From the dawn of computers to the age of AI, software engineers have always been in the fray. The very term “software engineer” came into existence early in the computing boom, which kicked off about fifty years ago. However, the term is still being debated among the peers. Some call themselves programmers, and others developers.
The programming community has always contributed massively to the ongoing boom in every era. No matter the label, salaries have always been the main talking point among software engineers. Back in the day, the position was seen as one of the most important jobs in the industry. It carries the same status now. However, before we even start getting into the details, it is a good idea to discuss the factors that impact one’s salary.
The broad factors having the largest impact on a software engineer’s salary are location, time, and demand.

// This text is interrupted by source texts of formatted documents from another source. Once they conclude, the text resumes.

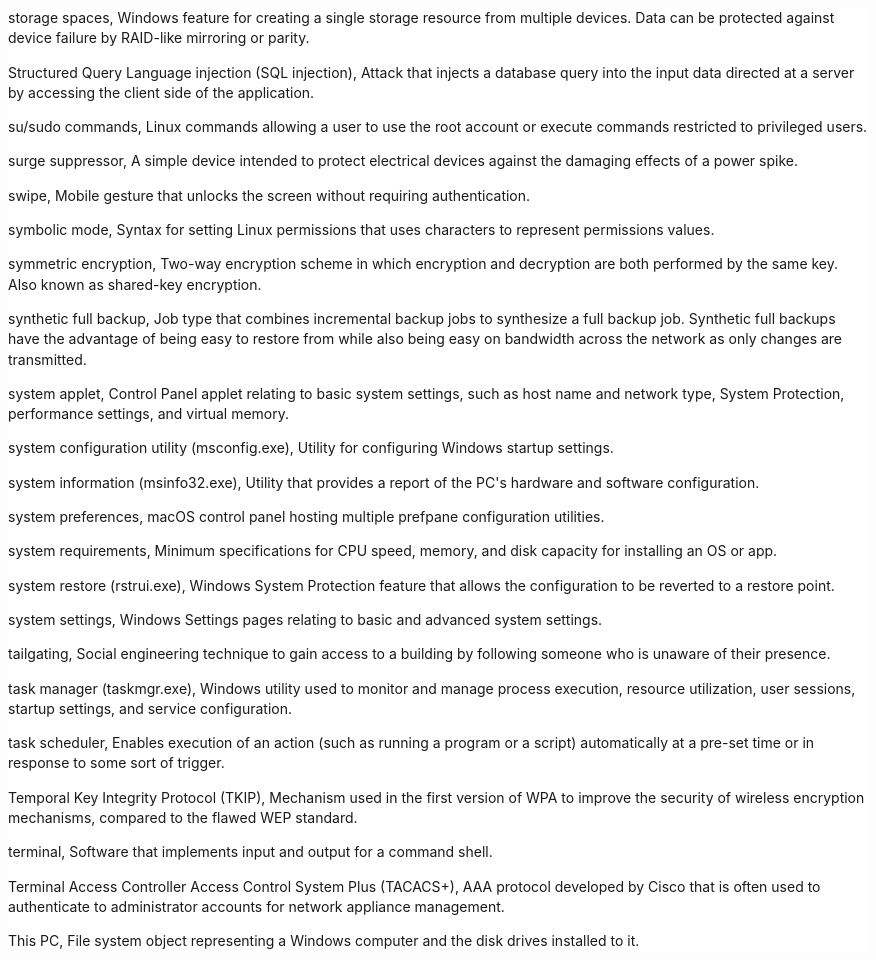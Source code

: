storage spaces, Windows feature for creating a single storage resource from multiple devices. Data can be protected against device failure by RAID-like mirroring or parity.

Structured Query Language injection (SQL injection), Attack that injects a database query into the input data directed at a server by accessing the client side of the application.

su/sudo commands, Linux commands allowing a user to use the root account or execute commands restricted to privileged users.

surge suppressor, A simple device intended to protect electrical devices against the damaging effects of a power spike.

swipe, Mobile gesture that unlocks the screen without requiring authentication.

symbolic mode, Syntax for setting Linux permissions that uses characters to represent permissions values.

symmetric encryption, Two-way encryption scheme in which encryption and decryption are both performed by the same key. Also known as shared-key encryption.

synthetic full backup, Job type that combines incremental backup jobs to synthesize a full backup job. Synthetic full backups have the advantage of being easy to restore from while also being easy on bandwidth across the network as only changes are transmitted.

system applet, Control Panel applet relating to basic system settings, such as host name and network type, System Protection, performance settings, and virtual memory.

system configuration utility (msconfig.exe), Utility for configuring Windows startup settings.

system information (msinfo32.exe), Utility that provides a report of the PC's hardware and software configuration.

system preferences, macOS control panel hosting multiple prefpane configuration utilities.

system requirements, Minimum specifications for CPU speed, memory, and disk capacity for installing an OS or app.

system restore (rstrui.exe), Windows System Protection feature that allows the configuration to be reverted to a restore point.

system settings, Windows Settings pages relating to basic and advanced system settings.

tailgating, Social engineering technique to gain access to a building by following someone who is unaware of their presence.

task manager (taskmgr.exe), Windows utility used to monitor and manage process execution, resource utilization, user sessions, startup settings, and service configuration.

task scheduler, Enables execution of an action (such as running a program or a script) automatically at a pre-set time or in response to some sort of trigger.

Temporal Key Integrity Protocol (TKIP), Mechanism used in the first version of WPA to improve the security of wireless encryption mechanisms, compared to the flawed WEP standard.

terminal, Software that implements input and output for a command shell.

Terminal Access Controller Access Control System Plus (TACACS+), AAA protocol developed by Cisco that is often used to authenticate to administrator accounts for network appliance management.

This PC, File system object representing a Windows computer and the disk drives installed to it.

Other factors include things like skill, age, and experience, but they don’t have the level of impact of the three broad factors.
Software Engineers in the 80s
During the early years, engineers were paid well. Considering the fact that the computer boom really got going in the 80s, it is not surprising to see especially well-paid engineers during that time. In that era, the number of qualified software engineers was low, and companies were not using computer technology the way they are right now. In the 1980s, the average salary of a software engineer in the U.S. was anywhere between $20,000 to $39,000. According to the article The Evolution of the Software Engineer Salary, the money made by software engineers was enough to live a good lifestyle.
Huge Demand for Talented Software Engineers
The last decade has seen a huge spike in demand for software engineers. What caused this hike? To start with, almost every company now has a software wing and invests heavily in automating and managing their systems. With the market growing, it is not surprising to see a shortage of talented software engineers. However, don’t get confused by the total number of software engineers. There are tons of mediocre software engineers that just don’t make the grade, and this is where the entire industry suffers. You can read more about the lack of software engineers in the industry here.
The Current Scenario
Things are changing in favor of software engineers, with the average salary growing in the past decade due to their high demand and also because companies are more invested in growth spurred by providing big salaries to the top talent.
Startups, especially, are where you can see most of the changes. With more startups growing in areas such as San Francisco, it is not surprising to see a big paycheck from venture-backed startups. Other established companies have also started to grow the software engineer’s paycheck, as they don’t want their talent to leave for other companies and startups (the biggest threat to them).
It is not hard to find experienced software engineers being paid anywhere from $80K to $150k per annum. If you are the best, companies are willing to pay over $200k per year in addition to stock options. That’s huge amount. The average starting salary of a software engineer graduate starts from around a very respectable $55K per annum.
The Focus on Learning and the Future
With the demand for software engineers increasing, many non-profit coding organization are coming forward in an effort to promote computer science. One prime example is code.org, which partners with others to improve computer science education for all.
New platforms are also coming along. LiveEdu.tv, for example, is trying to fill the gap between real-world coding skills and theoretical knowledge by providing a way for students to observe real-world projects being developed in front of them. This is to help overcome the appearance that many students get stuck in theory.
The future for software engineers is looking bright with huge demand and a shortage of talented software engineers. It should also be noted that many software engineers are now opting for freelancing compared to working in a full-time job due to the demand curve. Companies are more than happy to get talent, anyway, and don’t care if their requirements get met using remote freelancers.